Pick each line that has "vuquangtrong" out of the records.
BEGIN
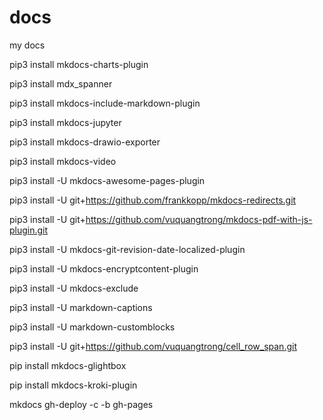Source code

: # docs
my docs


pip3 install mkdocs-charts-plugin

pip3 install mdx_spanner

pip3 install mkdocs-include-markdown-plugin

pip3 install mkdocs-jupyter

pip3 install mkdocs-drawio-exporter

pip3 install mkdocs-video

pip3 install -U mkdocs-awesome-pages-plugin

pip3 install -U git+https://github.com/frankkopp/mkdocs-redirects.git

pip3 install -U git+https://github.com/vuquangtrong/mkdocs-pdf-with-js-plugin.git

pip3 install -U mkdocs-git-revision-date-localized-plugin

pip3 install -U mkdocs-encryptcontent-plugin

pip3 install -U mkdocs-exclude

pip3 install -U markdown-captions

pip3 install -U markdown-customblocks

pip3 install -U git+https://github.com/vuquangtrong/cell_row_span.git

pip install mkdocs-glightbox

pip install mkdocs-kroki-plugin



mkdocs gh-deploy -c -b gh-pages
END
OUTPUT —
pip3 install -U git+https://github.com/vuquangtrong/mkdocs-pdf-with-js-plugin.git
pip3 install -U git+https://github.com/vuquangtrong/cell_row_span.git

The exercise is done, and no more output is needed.